■ Exercise requirements
Look for the string "dependent" in the material below. Copy every line where you find it.

■ Raw data
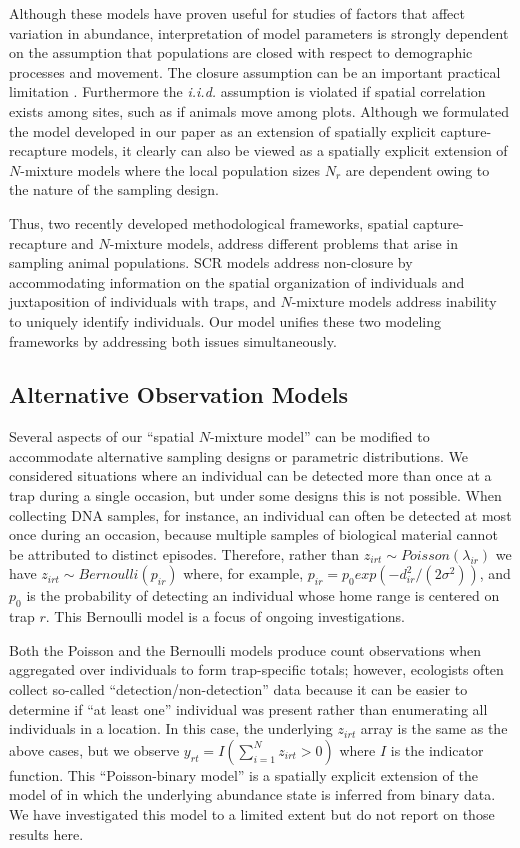 Although these models have proven useful for studies of factors that
affect variation in abundance, interpretation of model parameters is
strongly dependent on the assumption that populations are
closed with respect to demographic processes and movement. The closure
assumption can be an important practical limitation
\citep[but see][]{dailMadsen11, chandlerEA11_tempem}. Furthermore the
{\it i.i.d.} assumption is violated if spatial
correlation exists among sites, such as if animals move among plots.
Although we formulated the model developed in our paper as
an extension of spatially explicit capture-recapture models, it
clearly can
also be viewed as a spatially explicit extension of $N$-mixture models
where the local population sizes $N_{r}$ are dependent owing to the
nature of the sampling design.

Thus, two recently developed methodological frameworks, spatial
capture-recapture and $N$-mixture models, address
different problems that arise in sampling animal populations. SCR
models address non-closure by accommodating information on
the spatial organization of individuals and
juxtaposition of individuals with traps, and $N$-mixture models address
inability to uniquely identify individuals.
Our model unifies these two modeling frameworks by
addressing both issues simultaneously.


\subsection{Alternative Observation Models}
\label{ss:ext}

Several aspects of our ``spatial $N$-mixture model'' can be modified
to accommodate
alternative sampling designs or parametric distributions.
We considered situations where an individual can be detected more than
once at a trap during a single occasion, but under some designs this
is not possible. When collecting DNA samples, for instance, an
individual can often be detected at most once during an
occasion, because multiple samples of biological material cannot be
attributed
to distinct episodes. Therefore, rather than $z_{irt} \sim Poisson(\lambda_{ir})$
we have $z_{irt} \sim Bernoulli(p_{ir})$ where, for example,  $p_{ir} = p_0
exp(-d_{ir}^2/(2\sigma^2))$, and $p_0$ is the probability of
detecting an individual whose home range is centered on trap $r$. This
Bernoulli model is a focus of ongoing investigations.

Both the Poisson and the Bernoulli models
produce count observations when aggregated over individuals to form
trap-specific totals; however, ecologists often collect so-called
``detection/non-detection'' data because it can be easier to determine
if ``at least one'' individual was present rather than enumerating all
individuals in a location. In this case, the underlying $z_{irt}$
array is the same as the above cases, but we observe $y_{rt} =
I(\sum_{i=1}^{N} z_{irt} > 0)$ where $I$ is the indicator
function. This ``Poisson-binary model'' is
a spatially explicit extension of the model of
\citet{royleNichols03} in which the underlying abundance state
is inferred from binary data. We have investigated this model to a
limited extent but do not report on those results here.


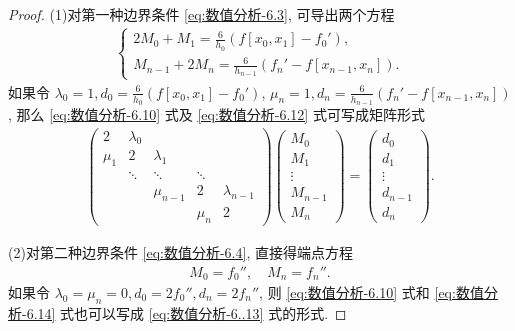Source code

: \documentclass[../../main.tex]{subfiles}%
\begin{document}
\begin{proof}
(1)对第一种边界条件 \eqref{eq:数值分析-6.3}, 可导出两个方程
\begin{align}
\begin{cases}
2 M_0 + M_1 = \frac{6}{h_0} (f[x_0, x_1] - f_0'), \\
M_{n - 1} + 2 M_n = \frac{6}{h_{n - 1}} (f_n' - f[x_{n - 1}, x_n]).
\end{cases} \label{eq:数值分析-6.12}
\end{align}
如果令 $\lambda_0 = 1, d_0 = \frac{6}{h_0} (f[x_0, x_1] - f_0')$, $\mu_n = 1, d_n = \frac{6}{h_{n - 1}} (f_n' - f[x_{n - 1}, x_n])$, 那么 \eqref{eq:数值分析-6.10} 式及 \eqref{eq:数值分析-6.12} 式可写成矩阵形式
\begin{align}
\begin{pmatrix}
2 & \lambda_0 \\
\mu_1 & 2 & \lambda_1 \\
& \ddots & \ddots & \ddots \\
& & \mu_{n - 1} & 2 & \lambda_{n - 1} \\
& & & \mu_n & 2
\end{pmatrix}
\begin{pmatrix}
M_0 \\
M_1 \\
\vdots \\
M_{n - 1} \\
M_n
\end{pmatrix}
=
\begin{pmatrix}
d_0 \\
d_1 \\
\vdots \\
d_{n - 1} \\
d_n
\end{pmatrix}. \label{eq:数值分析-6..13}
\end{align}

(2)对第二种边界条件 \eqref{eq:数值分析-6.4}, 直接得端点方程
\begin{align}
M_0 = f_0'', \quad M_n = f_n''. \label{eq:数值分析-6.14}
\end{align}
如果令 $\lambda_0 = \mu_n = 0, d_0 = 2 f_0'', d_n = 2 f_n''$, 则 \eqref{eq:数值分析-6.10} 式和 \eqref{eq:数值分析-6.14} 式也可以写成 \eqref{eq:数值分析-6..13} 式的形式.


\end{proof}
\end{document}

■ Your response
strongly dependent on the assumption that populations are
where the local population sizes $N_{r}$ are dependent owing to the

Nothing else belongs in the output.